* _TASK GOAL_
Your task is to find every line of the listing that includes "Users" and copy it.

________________________

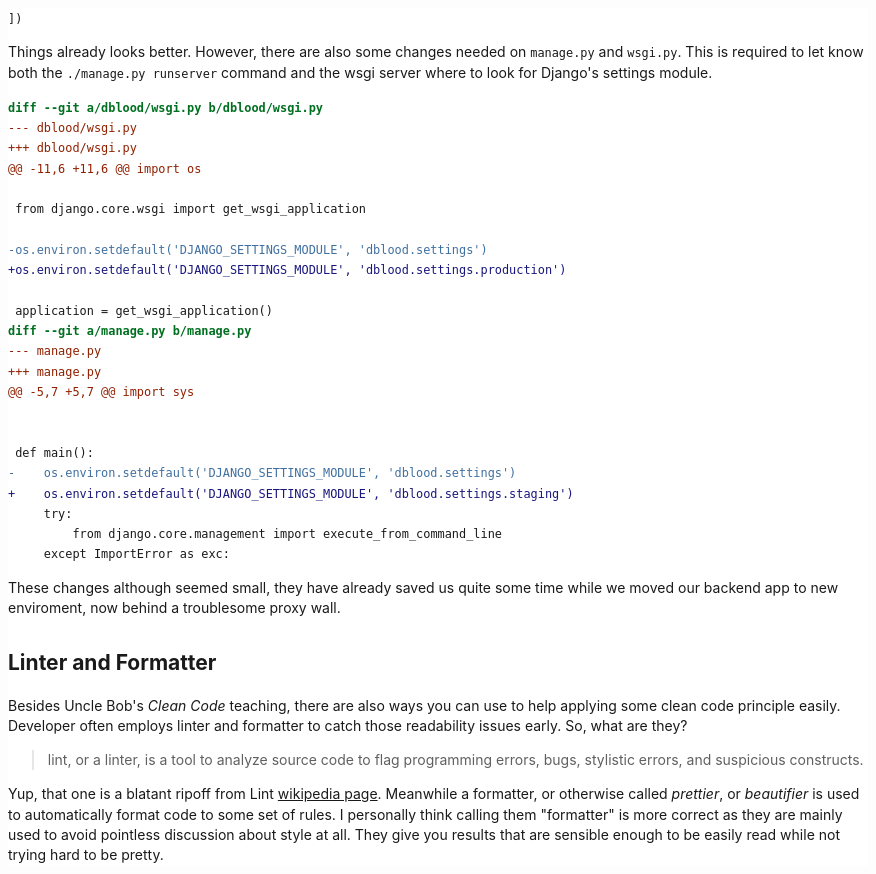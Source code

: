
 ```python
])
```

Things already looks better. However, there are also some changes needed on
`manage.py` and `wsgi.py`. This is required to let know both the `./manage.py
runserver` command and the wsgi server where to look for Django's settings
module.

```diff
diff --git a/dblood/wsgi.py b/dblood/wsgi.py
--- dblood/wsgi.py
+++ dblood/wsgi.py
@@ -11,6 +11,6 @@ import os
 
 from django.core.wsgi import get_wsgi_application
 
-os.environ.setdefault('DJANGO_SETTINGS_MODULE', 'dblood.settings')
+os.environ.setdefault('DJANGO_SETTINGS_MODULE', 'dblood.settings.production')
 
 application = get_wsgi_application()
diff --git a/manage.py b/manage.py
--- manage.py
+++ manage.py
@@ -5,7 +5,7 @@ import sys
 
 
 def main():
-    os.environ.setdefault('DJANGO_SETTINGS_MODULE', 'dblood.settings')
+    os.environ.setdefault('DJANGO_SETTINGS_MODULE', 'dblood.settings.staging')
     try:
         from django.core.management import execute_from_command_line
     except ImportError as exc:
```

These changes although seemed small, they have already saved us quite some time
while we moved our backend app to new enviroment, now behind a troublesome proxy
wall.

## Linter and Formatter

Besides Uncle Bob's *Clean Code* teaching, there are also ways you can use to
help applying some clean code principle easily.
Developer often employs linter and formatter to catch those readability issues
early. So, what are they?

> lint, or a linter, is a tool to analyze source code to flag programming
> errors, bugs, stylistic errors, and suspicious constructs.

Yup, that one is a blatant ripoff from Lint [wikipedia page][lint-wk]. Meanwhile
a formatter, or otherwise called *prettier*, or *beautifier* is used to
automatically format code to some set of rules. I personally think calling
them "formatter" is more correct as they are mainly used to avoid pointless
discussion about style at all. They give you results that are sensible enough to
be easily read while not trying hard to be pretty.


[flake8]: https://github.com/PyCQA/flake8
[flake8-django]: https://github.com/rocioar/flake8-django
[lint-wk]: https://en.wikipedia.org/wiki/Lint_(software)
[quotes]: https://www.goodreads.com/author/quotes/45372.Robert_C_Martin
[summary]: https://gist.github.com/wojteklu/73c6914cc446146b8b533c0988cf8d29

________________________

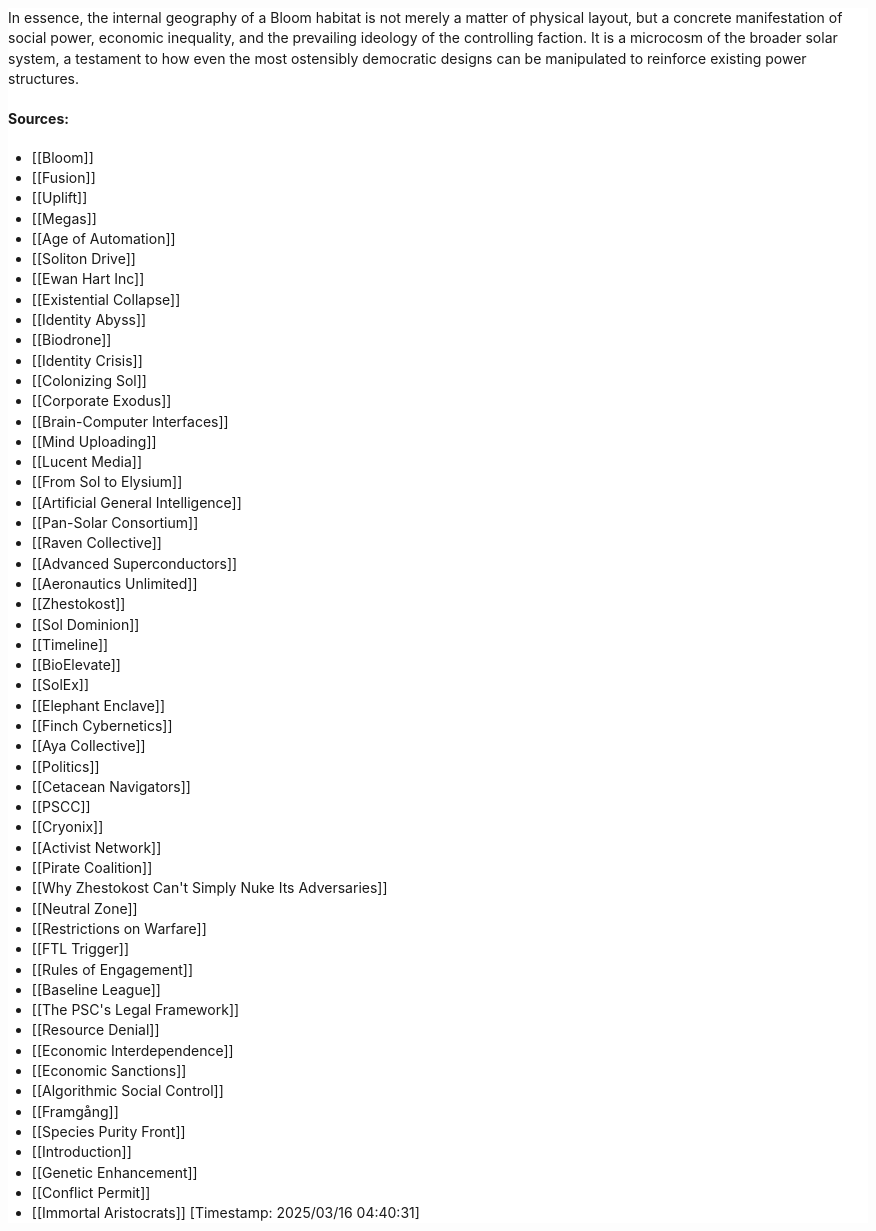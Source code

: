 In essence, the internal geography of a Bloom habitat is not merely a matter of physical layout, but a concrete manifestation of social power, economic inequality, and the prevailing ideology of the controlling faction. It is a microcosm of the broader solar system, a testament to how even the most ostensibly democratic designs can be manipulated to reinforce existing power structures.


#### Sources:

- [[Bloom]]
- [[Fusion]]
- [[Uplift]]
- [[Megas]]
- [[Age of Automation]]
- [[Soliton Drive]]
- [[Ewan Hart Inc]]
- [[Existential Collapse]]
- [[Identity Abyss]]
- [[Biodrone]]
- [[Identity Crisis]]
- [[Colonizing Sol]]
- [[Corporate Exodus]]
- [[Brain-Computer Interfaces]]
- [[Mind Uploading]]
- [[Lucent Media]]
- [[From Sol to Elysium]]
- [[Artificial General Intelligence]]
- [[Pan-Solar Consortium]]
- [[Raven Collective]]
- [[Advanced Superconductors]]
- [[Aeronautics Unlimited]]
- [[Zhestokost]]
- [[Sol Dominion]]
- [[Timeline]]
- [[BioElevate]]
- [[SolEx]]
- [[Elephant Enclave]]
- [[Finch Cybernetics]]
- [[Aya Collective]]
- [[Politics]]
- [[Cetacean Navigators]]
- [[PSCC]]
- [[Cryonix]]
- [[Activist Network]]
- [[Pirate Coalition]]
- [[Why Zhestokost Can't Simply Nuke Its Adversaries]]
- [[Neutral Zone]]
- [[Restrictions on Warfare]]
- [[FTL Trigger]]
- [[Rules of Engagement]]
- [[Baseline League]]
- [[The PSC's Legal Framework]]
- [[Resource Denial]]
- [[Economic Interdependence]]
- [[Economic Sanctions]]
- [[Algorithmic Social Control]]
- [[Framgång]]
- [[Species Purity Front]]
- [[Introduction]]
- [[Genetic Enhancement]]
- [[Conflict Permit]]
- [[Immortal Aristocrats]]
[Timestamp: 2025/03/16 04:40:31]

________________________

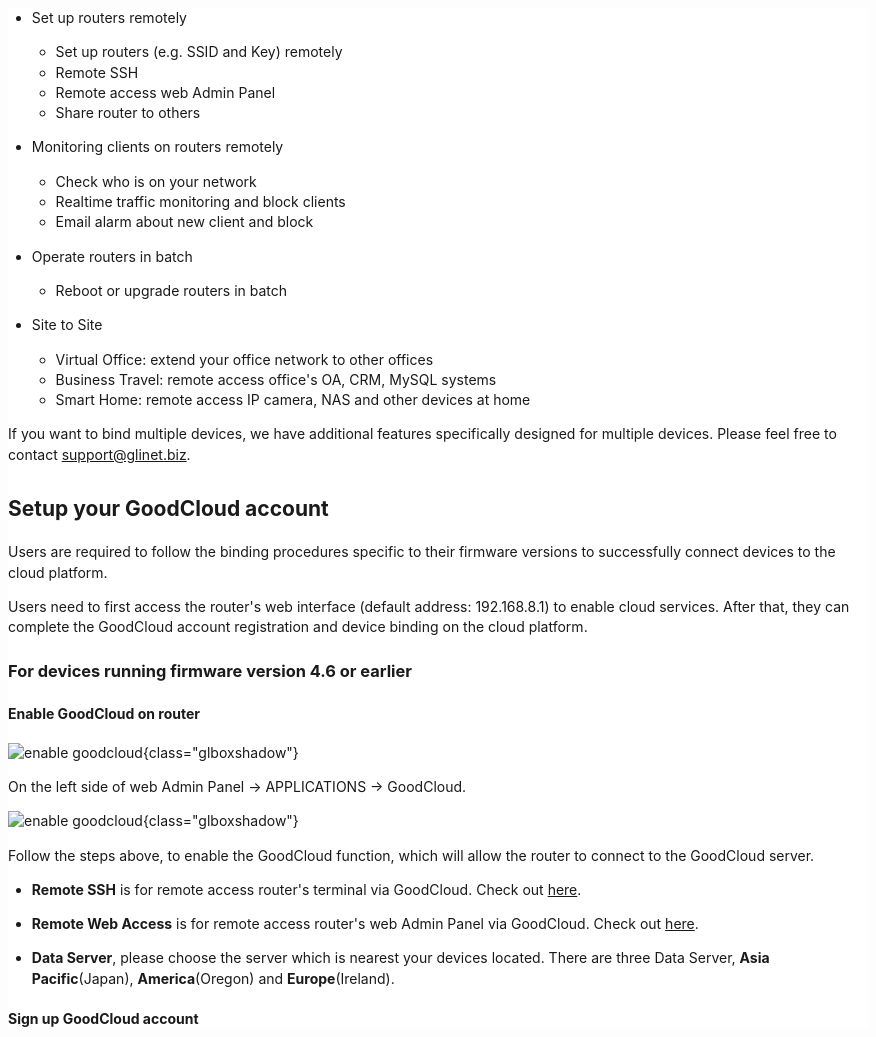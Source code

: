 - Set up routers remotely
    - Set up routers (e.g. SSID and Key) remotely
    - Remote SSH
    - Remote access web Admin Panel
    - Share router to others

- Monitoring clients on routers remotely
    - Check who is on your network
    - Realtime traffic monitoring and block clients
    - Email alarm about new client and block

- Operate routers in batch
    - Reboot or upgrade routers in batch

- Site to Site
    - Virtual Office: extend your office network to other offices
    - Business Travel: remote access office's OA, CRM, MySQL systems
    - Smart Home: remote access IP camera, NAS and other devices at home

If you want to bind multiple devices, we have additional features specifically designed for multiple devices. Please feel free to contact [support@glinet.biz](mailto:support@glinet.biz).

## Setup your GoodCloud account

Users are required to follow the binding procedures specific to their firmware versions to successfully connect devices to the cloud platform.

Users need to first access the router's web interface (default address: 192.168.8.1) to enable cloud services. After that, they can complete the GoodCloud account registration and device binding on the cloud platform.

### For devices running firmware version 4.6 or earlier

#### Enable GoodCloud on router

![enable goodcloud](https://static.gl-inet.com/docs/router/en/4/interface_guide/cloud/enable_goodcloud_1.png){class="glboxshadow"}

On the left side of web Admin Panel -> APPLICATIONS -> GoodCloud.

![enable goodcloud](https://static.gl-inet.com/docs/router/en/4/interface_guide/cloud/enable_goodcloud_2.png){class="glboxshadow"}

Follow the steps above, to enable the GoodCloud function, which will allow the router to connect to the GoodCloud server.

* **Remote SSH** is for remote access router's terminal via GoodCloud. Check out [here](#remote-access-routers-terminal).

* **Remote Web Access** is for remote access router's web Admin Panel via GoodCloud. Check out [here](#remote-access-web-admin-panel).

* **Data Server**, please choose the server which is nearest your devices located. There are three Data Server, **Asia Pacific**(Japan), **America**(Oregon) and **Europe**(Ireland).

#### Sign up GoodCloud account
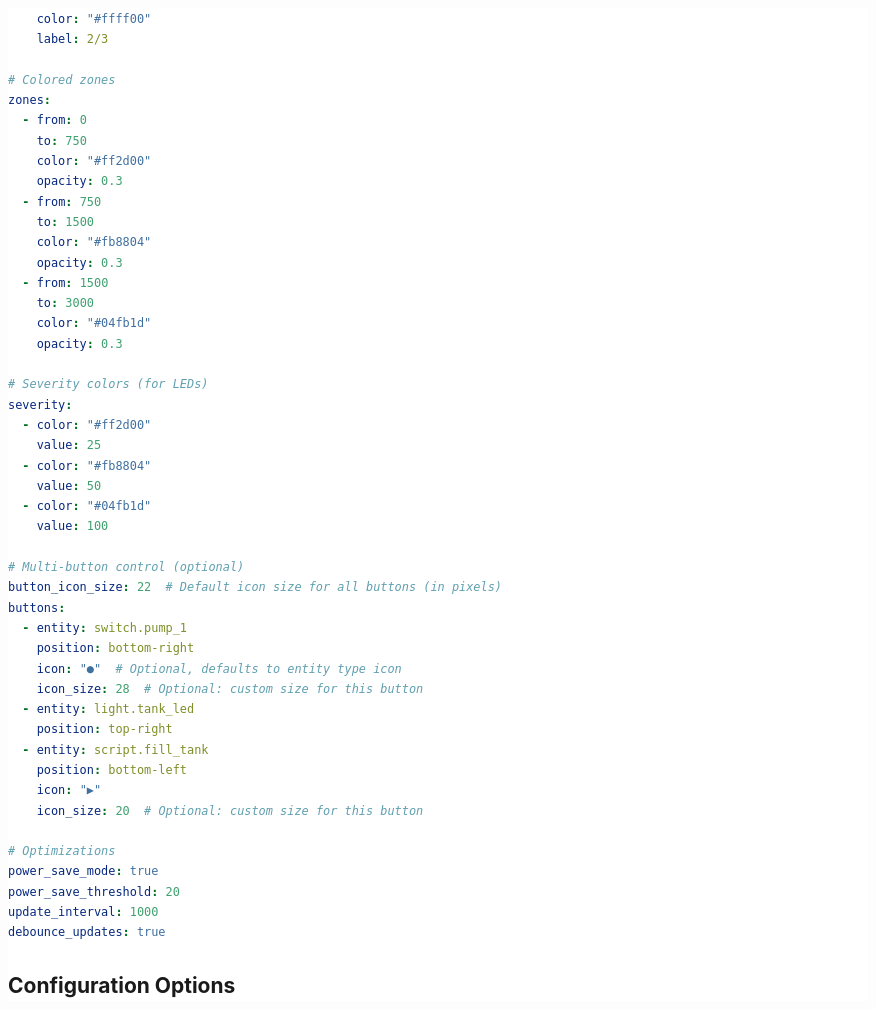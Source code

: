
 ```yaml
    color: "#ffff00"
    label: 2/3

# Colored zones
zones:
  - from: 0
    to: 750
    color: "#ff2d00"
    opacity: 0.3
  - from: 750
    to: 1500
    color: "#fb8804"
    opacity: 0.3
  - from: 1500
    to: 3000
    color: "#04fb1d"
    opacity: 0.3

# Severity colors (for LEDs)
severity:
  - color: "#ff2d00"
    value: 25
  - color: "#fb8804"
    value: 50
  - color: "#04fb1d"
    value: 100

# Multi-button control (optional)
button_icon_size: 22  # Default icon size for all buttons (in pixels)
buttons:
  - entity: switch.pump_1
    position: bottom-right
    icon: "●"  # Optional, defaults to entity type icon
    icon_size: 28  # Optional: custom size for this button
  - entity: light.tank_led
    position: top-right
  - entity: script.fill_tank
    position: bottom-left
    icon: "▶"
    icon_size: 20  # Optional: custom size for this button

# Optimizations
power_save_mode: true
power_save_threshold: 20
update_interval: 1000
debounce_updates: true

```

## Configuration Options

________________________

* _EXERCISE SOLUTION_
Users are required to follow the binding procedures specific to their firmware versions to successfully connect devices to the cloud platform.
Users need to first access the router's web interface (default address: 192.168.8.1) to enable cloud services. After that, they can complete the GoodCloud account registration and device binding on the cloud platform.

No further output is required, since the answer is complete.